In the AUD cohort, of those with GIP/GLP-1RA prescriptions, 50.1% had tobacco dependence, and 15.5% had a history of mental health conditions. Among those not prescribed these medications, 34.4% had tobacco dependence, 8.8% had a history of mental health conditions, 21.8% had an alcohol intoxication history, and 14.8% had medications for alcohol use disorder (MAUD) treatment history.

Comparatively, 37.1% of individuals in the AUD cohort not prescribed GIP/GLP-1 RA medications had an alcohol intoxication history, whereas 6.2% had a history of MAUD treatment.

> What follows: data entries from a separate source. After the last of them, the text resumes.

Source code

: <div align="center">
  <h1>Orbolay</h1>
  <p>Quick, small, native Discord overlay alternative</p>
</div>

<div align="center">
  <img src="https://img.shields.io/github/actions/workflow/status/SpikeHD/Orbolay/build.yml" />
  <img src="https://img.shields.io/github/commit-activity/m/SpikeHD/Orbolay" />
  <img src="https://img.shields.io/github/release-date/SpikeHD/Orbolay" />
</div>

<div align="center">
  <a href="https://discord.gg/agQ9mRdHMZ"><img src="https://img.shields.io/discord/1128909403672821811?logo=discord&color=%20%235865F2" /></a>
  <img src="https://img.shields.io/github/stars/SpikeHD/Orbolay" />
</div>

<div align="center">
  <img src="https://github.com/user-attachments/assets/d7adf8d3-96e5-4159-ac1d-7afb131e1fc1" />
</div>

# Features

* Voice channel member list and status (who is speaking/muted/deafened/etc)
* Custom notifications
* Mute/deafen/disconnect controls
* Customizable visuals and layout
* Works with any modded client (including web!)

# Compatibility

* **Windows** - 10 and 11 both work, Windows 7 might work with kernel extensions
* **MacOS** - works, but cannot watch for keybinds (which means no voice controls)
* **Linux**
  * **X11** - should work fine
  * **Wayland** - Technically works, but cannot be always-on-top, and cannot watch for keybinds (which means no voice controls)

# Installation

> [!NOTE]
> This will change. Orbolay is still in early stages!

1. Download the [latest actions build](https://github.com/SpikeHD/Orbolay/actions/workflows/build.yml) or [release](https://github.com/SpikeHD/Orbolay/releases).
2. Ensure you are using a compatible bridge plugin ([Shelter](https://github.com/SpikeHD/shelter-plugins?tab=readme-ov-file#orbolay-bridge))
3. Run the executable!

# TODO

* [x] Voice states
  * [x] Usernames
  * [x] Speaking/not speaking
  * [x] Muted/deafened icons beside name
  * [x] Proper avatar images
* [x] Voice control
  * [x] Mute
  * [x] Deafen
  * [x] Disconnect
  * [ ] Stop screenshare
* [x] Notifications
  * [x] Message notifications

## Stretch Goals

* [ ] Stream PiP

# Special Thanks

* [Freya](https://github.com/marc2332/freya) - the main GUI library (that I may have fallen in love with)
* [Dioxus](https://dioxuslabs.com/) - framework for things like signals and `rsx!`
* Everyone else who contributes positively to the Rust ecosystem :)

Patients with OUD and a GIP/GLP-1 RA prescription were associated with a 40% reduced rate of incident opioid overdose as compared to those without a prescription, regardless of the presence of comorbid conditions. Among those with T2D or obesity and a GIP/GLP-1 RA prescription, the rate of opioid overdose was 38% and 33% lower, respectively. For individuals with both T2D, obesity and a GIP/GLP-1RA prescription, the rate of opioid overdose was reduced by 35%.

Patients with AUD and a GIP/GLP-1RA prescription exhibited a 50% lower rate of incident alcohol intoxication as compared to patients not prescribed these medications. When stratified by T2D, obesity, and both conditions, the rate of incident alcohol intoxication for those with a GIP/GLP-1 RA prescription was 49%, 42%, and 42% lower, respectively, as compared to those without GIP/GLP-1 RA prescriptions.

Conclusions

The study findings indicate that GIP/GLP-1RA medications have the potential to treat substance use disorders. Although these results are promising, additional research is needed to validate and elucidate the underlying mechanisms involved in the observed associations.

The main limitation of this study is the lack of causality and its retrospective correlational nature. The data were also limited to Cerner-affiliated hospitals and clinics, which limits the generalizability of the findings.

The accuracy of the results is also subject to the limitations of electronic health records, such as real-world timing capture, greater severity in hospitals relative to the public, and differences in treatment and diagnosis across hospitals and physicians.